Esta historia de agresión sexual y venganza se permite un par de culminaciones de particular violencia (una violación en tiempo real, una muerte que incluye sus despliegues sanguinolentos), pero sería un error creer que el director y libretista Noé apuesta exclusivamente a esos aspectos de su film. Su estructura narrativa invierte el orden cronológico de los acontecimientos, arrancando por las consecuencias y retrocediendo luego hasta las causas. De esa manera apunta a una reflexión sobre la violencia urbana y los factores (individuales, sociales) que la desencadenan o la favorecen. No se trata entonces, o al menos no necesariamente, o no en primer lugar, de la justificación de la justicia por mano propia que algunos han querido descubrir en el film, sino más bien de un examen del modo como unos acontecimientos se encadenan con otros hasta generar un estallido trágico.
RUPTURAS. Por supuesto, el director Noé puede esgrimir antecesores enel empleo de algunas de sus herramientas expresivas. Su relato acronológico (o más bien su cronología invertida) derivan de Harold Pinter y su pieza Betrayal, filmada por el británico David Jones como Traición de amor (1982), con Jeremy Irons y Ben Kingsley, o de la pieza brasileña Bésame mucho, llevada al cine (1987) por Francisco Ramalho Jr.
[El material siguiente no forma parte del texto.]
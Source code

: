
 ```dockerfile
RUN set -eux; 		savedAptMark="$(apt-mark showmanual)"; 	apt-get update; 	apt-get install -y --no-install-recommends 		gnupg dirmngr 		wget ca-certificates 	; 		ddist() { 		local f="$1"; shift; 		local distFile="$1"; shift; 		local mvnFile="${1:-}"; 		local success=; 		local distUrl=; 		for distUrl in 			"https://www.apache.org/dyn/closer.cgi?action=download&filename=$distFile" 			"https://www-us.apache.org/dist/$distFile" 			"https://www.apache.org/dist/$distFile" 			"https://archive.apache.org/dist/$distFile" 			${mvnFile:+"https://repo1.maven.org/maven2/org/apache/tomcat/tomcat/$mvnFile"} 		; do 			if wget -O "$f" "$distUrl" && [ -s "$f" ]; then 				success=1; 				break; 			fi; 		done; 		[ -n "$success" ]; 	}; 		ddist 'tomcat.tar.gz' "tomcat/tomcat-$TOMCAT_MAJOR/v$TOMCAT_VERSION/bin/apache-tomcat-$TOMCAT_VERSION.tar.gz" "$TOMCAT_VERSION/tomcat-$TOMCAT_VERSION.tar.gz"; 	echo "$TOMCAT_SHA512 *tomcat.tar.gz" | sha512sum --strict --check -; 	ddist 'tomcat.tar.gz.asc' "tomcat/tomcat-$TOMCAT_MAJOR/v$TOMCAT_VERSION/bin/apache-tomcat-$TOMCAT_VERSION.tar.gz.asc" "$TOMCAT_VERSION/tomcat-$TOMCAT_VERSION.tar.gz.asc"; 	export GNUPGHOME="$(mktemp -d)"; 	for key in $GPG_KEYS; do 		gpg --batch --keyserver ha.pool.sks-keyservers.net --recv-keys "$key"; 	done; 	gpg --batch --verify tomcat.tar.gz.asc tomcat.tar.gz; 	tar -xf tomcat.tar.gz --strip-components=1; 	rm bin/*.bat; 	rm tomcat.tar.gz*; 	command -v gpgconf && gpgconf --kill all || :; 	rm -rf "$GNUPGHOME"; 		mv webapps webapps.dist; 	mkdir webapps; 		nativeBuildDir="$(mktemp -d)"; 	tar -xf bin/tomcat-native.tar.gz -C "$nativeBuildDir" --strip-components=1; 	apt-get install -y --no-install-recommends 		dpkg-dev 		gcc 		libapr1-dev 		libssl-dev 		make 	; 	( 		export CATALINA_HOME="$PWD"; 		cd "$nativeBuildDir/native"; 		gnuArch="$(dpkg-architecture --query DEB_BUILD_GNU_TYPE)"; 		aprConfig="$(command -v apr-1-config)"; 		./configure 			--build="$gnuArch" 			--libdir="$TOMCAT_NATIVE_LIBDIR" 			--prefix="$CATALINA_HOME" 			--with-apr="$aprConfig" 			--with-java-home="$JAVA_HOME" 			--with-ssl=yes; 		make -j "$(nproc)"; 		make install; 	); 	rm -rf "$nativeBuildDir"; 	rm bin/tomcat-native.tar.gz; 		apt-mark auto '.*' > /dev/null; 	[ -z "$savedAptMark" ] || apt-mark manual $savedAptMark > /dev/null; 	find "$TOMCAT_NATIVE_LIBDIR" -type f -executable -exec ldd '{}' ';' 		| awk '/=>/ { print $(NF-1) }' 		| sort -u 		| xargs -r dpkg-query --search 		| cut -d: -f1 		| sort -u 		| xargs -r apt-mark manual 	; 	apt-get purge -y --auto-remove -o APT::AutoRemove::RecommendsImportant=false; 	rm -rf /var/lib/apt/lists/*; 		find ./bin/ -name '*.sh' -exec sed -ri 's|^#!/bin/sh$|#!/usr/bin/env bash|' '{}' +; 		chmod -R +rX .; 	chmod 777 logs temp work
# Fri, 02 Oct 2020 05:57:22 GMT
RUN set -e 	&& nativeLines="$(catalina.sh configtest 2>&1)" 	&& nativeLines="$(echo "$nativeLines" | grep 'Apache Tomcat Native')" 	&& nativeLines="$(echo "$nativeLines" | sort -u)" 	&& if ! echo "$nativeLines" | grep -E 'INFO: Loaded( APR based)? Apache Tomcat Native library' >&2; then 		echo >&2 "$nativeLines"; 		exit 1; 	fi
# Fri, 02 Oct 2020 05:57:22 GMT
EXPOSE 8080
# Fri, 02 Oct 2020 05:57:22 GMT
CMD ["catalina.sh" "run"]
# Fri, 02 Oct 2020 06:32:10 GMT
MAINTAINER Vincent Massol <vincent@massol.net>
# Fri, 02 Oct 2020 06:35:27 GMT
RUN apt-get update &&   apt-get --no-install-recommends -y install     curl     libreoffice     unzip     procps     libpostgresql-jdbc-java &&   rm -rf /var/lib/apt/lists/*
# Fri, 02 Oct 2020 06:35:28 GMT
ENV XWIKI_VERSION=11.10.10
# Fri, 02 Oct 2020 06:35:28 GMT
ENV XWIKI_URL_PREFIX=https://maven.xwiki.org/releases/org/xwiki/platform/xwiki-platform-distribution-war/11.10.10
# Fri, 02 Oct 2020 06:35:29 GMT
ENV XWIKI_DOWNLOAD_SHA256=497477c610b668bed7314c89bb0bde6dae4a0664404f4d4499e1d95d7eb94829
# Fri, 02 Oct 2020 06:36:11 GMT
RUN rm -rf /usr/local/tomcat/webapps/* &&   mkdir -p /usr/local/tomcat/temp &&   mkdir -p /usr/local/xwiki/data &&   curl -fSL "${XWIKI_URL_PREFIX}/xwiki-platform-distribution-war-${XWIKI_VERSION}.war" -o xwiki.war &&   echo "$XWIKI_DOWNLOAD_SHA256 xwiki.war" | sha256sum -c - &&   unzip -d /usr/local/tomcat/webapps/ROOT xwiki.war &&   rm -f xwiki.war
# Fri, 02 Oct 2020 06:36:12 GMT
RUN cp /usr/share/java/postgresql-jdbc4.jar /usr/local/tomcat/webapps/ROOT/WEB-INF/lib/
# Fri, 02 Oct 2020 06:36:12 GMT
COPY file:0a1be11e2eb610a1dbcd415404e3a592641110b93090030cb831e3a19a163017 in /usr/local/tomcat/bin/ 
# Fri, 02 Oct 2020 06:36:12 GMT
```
El afán por lo que alguna vez ser llamó ‘épater le bourgeois’ puede resultar característico del director y libretista Noé, nacido en 1963, cuya juventud osciló entre Francia, Nueva York y Buenos Aires y que estudió cine en la escuela Louis Lumiére. En 1993, Noé obtuvo tres premios en el festival de Cannes por su mediometraje Carne, aproximación a la cotidianeidad de un carnicero y sus procedimientos de descuartizamiento de un animal. Casualmente o no, un carnicero era el protagonista de su largo previo, Solo contra todos (1998), una aproximación al "pequeño fascista" que, se dice, se oculta en los repliegues de comportamiento de cualquier ciudadano común, y en el que había también varios picos de impactante violencia. Tal vez no sea casual que en Irreversible haya alusiones al cine de Stanley Kubrick: como al autor de 2.001 y Naranja mecánica, Noé parece experimentar una torcida fascinación por la violencia y las pulsiones autodestructivas de la condición humana. Esta película que ha dividido a la opinión crítica internacional (su presentación en Cannes, sin ir más lejos, generó adhesiones y rechazos extremos) se ubica claramente en esa línea, confirmando a Noé como un autor con ganas de decir cosas, provocativo y personal.